The Wisconsin State Employees Union (WSEU) accused new Republican Gov. Scott Walker of unfair labor practices for refusing to bargain in a complaint filed Monday with a state employment commission.
The legal challenge comes amid a standoff between Walker and state legislative Democrats over a proposal to limit bargaining rights and require yearly recertification votes for many public sector employees represented by unions.
Instead of trying to find real solutions to the challenges facing the state, the governor is attempting to dictate terms. This not only in ineffective, it's against the law, AFSCME Council 24 Executive Director Marty Beil said in a statement.
The standoff has sparked two weeks of protests at the state capitol building in Madison, including one that drew more than 70,000 on Saturday, the biggest local protest since the Vietnam war.
The union asked the Wisconsin Employment Relations Commission to require the state to bargain with the WSEU and to extend the current contract until the matter is resolved.

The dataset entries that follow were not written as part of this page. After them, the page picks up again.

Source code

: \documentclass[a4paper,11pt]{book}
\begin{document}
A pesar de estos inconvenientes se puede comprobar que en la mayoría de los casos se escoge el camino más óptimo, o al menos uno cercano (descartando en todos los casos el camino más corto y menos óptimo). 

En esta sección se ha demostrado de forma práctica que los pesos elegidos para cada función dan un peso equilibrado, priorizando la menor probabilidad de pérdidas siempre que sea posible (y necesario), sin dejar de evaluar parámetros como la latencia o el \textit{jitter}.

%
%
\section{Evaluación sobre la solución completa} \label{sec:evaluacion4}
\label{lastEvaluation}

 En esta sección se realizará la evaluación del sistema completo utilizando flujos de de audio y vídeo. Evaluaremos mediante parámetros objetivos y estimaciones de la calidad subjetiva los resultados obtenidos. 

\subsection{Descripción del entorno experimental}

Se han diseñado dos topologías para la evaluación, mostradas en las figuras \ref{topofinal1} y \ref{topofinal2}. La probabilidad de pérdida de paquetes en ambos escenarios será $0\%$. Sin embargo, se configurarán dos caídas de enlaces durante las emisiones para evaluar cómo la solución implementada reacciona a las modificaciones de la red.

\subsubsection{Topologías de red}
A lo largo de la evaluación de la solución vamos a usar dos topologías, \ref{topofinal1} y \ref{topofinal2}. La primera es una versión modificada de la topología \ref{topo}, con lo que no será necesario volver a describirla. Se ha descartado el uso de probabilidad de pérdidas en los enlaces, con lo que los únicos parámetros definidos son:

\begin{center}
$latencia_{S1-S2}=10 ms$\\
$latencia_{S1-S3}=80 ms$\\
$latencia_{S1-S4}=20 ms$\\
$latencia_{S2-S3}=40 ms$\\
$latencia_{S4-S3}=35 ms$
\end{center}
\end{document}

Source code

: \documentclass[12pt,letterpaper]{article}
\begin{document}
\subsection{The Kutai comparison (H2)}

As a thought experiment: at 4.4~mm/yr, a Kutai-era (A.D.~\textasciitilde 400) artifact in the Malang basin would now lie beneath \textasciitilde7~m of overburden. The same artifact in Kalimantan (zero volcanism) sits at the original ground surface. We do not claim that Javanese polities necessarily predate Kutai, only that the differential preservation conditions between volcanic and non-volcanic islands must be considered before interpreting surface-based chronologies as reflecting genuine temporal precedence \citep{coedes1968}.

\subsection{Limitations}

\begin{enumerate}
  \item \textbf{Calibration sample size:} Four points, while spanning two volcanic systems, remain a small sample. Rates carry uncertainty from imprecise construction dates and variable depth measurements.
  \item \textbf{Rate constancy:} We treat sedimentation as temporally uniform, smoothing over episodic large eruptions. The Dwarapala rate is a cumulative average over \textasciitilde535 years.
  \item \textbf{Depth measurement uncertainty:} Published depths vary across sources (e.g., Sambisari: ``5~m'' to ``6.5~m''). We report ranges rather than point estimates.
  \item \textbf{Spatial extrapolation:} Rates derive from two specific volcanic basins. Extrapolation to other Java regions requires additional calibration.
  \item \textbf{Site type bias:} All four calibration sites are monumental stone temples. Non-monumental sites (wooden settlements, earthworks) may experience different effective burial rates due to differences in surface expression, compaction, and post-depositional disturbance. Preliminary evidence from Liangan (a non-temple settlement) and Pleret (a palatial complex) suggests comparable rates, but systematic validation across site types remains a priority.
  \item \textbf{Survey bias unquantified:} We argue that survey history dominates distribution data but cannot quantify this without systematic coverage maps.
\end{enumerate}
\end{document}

The majority Republican Wisconsin Assembly approved the bill containing Walker's proposals last Friday after a 2-1/2 day debate. All 14 Senate Democrats had left Wisconsin earlier to prevent a vote on the bill in that chamber.
The WSEU had reached a tentative new labor agreement in December. But then-governor-elect Walker announced his opposition and actively opposed approval by legislators.
The Assembly voted to approve the agreement, but the Senate failed to adopt it after a tie vote.
The state has notified the union that it intends to end the extension of the current agreement on March 12.